In municipal government, a Board of Control, or Board of Estimate, is an executive body that usually deals with financial and administrative matters. The idea is that a small body of four or five people is better able to make certain decisions than a large, unwieldy city council. Boards of Control were introduced in many North American municipalities in the early 20th century as a product of the municipal reform movement. They proved unpopular with many as they tended to centralize power in a small body while disempowering city councils.

==Membership==
Boards of Control typically consist of the mayor and several Controllers who are elected on a citywide basis as opposed to aldermen who were elected on a ward basis.

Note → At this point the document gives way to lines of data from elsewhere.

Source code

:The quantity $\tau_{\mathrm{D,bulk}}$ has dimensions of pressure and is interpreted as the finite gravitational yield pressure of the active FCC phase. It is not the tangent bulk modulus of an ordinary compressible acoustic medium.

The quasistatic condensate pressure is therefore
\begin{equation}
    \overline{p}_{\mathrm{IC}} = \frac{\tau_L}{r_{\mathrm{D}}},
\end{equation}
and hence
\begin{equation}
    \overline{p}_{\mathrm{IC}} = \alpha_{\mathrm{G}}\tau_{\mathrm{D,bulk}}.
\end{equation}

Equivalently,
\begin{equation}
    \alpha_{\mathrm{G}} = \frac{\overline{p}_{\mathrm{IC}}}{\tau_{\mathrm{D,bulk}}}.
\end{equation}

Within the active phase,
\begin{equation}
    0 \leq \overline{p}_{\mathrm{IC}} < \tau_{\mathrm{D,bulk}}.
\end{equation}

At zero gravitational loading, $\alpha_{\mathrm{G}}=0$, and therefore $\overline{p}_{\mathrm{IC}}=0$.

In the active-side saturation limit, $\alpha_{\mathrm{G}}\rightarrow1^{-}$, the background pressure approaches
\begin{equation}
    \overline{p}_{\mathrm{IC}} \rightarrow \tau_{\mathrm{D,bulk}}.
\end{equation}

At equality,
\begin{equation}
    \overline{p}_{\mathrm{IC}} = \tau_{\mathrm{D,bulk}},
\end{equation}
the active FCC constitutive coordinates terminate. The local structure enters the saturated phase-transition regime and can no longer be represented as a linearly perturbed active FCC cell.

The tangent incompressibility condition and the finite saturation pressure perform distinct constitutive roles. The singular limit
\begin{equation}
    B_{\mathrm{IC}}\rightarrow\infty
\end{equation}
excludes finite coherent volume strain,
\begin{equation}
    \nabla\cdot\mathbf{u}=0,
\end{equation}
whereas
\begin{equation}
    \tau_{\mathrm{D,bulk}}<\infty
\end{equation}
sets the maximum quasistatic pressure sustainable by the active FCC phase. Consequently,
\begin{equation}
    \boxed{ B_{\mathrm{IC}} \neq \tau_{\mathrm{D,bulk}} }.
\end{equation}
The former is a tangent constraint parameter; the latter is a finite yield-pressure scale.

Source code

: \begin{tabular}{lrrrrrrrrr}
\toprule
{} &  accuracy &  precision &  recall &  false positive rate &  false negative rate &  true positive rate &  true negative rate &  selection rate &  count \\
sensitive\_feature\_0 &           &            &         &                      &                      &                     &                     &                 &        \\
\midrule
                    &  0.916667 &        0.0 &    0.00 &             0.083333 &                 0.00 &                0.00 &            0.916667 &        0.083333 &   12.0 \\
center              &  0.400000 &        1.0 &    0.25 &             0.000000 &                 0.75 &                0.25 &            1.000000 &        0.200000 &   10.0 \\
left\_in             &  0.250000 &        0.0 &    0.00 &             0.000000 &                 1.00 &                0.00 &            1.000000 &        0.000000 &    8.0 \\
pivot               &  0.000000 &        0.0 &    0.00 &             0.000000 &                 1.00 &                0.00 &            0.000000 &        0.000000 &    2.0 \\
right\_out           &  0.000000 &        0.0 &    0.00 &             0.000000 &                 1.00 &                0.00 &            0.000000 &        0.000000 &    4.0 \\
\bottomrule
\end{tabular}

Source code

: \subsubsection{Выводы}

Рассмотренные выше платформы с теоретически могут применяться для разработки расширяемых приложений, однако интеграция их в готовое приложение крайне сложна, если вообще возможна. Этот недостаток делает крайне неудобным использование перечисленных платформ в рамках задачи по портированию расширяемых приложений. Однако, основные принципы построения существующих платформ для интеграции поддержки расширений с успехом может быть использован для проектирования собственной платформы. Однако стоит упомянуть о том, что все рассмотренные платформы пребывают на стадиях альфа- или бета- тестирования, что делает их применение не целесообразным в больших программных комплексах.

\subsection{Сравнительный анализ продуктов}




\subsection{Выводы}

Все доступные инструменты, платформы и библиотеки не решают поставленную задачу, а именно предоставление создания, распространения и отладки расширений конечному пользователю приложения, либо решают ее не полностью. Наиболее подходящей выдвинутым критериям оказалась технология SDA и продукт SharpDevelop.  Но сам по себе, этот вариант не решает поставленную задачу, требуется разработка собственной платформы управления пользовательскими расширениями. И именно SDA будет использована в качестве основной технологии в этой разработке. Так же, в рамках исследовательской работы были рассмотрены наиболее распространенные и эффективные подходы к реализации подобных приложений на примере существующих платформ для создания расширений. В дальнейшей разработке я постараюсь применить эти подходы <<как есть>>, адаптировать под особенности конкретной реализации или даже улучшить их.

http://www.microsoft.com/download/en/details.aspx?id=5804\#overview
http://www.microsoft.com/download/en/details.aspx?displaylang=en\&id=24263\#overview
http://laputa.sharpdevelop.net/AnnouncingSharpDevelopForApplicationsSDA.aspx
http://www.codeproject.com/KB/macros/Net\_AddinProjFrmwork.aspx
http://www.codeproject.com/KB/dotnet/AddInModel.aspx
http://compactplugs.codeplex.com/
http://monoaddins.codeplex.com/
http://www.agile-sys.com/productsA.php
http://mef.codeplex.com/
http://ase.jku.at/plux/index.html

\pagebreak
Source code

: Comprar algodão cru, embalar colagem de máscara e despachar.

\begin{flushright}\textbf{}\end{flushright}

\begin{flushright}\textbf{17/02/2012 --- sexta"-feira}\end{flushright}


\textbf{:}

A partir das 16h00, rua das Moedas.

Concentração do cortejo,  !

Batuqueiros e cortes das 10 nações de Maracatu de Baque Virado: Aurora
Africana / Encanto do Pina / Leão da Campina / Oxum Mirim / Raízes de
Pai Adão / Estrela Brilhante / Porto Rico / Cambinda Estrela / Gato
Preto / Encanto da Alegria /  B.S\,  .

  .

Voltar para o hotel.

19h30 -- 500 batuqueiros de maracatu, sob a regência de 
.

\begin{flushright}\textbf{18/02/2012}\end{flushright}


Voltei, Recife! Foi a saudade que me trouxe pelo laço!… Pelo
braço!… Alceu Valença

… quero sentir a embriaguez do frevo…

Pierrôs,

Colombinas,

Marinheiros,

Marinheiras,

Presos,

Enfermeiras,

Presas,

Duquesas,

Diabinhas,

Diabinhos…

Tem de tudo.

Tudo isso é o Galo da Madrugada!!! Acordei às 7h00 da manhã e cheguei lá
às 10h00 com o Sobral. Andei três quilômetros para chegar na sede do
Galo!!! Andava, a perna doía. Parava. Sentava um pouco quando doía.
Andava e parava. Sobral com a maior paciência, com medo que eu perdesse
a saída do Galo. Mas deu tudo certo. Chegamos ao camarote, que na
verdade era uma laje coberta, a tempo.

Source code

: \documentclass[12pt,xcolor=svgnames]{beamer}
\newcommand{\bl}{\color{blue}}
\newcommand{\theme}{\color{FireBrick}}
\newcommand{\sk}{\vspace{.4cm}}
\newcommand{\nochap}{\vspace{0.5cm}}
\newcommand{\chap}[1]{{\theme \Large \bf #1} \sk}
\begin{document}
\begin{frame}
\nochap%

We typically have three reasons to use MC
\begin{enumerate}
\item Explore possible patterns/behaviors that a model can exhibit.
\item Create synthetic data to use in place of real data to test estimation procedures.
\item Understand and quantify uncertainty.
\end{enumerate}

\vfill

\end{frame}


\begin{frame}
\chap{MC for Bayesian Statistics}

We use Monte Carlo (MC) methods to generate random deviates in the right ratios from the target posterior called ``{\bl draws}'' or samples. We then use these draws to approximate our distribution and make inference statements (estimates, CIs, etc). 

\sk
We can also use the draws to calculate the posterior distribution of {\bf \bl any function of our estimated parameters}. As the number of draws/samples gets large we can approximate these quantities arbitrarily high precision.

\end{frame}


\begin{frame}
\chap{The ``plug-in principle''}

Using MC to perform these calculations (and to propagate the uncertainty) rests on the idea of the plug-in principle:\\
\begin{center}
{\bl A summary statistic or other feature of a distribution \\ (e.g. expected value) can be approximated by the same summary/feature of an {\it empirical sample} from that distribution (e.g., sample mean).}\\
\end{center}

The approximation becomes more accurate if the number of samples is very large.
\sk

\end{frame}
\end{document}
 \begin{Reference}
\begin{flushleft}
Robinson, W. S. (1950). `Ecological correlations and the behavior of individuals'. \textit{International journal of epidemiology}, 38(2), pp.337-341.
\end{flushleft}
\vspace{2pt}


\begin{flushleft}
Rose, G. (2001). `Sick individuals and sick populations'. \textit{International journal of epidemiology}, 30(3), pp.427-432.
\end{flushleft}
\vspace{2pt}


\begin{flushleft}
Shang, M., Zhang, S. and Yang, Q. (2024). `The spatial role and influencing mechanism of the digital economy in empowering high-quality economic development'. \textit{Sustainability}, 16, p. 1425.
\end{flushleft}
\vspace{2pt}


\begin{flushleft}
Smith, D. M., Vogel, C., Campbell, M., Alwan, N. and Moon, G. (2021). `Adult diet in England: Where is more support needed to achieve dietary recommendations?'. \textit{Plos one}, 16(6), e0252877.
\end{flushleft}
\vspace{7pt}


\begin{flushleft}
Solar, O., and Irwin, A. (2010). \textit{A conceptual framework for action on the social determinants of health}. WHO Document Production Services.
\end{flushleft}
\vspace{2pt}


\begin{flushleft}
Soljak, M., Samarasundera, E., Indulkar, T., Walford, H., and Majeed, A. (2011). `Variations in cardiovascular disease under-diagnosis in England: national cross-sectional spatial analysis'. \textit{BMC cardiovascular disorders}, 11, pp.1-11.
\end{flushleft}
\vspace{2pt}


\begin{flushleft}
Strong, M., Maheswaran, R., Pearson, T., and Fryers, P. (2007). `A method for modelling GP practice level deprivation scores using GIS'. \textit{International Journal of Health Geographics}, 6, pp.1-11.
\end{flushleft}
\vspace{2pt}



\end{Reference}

From the 1897 Charter, New York City had the New York City Board of Estimate, which had similar functions starting with the amalgamation of Metropolitan New York in 1898. The members included the Mayor, Borough Presidents, and other city-wide officials. It was given additional powers in 1937.

The Boards were criticized as undemocratic. Boards of Control tended to be less representative of the diverse opinions and communities, with majority views among the population being overrepresented. As well, since they were elected by a larger electorate running for a seat on the Board of Control would be prohibitively expensive for many municipal politicians, resulting in wealthier politicians being more likely to run for the body. Lastly, Boards of Control tended to meet in closed sessions (in camera) as opposed to open sessions in the manner of city councils, making them less accountable to the public.

==Criticism and Abolition==

Because of these problems, many municipalities abolished Boards of Control in the years following World War II. The Ottawa Board of Control operated from 1908 until 1980 and the Toronto Board of Control operated from 1896 to 1969, and was directly elected beginning in 1904. Several suburban municipalities in Metropolitan Toronto, Canada, had boards of control from the 1960s until the late 1980s, including North York, Scarborough, York, and Etobicoke.

In 1989, the Supreme Court of the United States ruled in Board of Estimate of City of New York v. Morris that the one person, one vote rule applied to the boards.

The London City Council in London, Ontario was one of the last remaining municipalities in North America to retain a Board of Control. It was abolished with the 2010 municipal elections.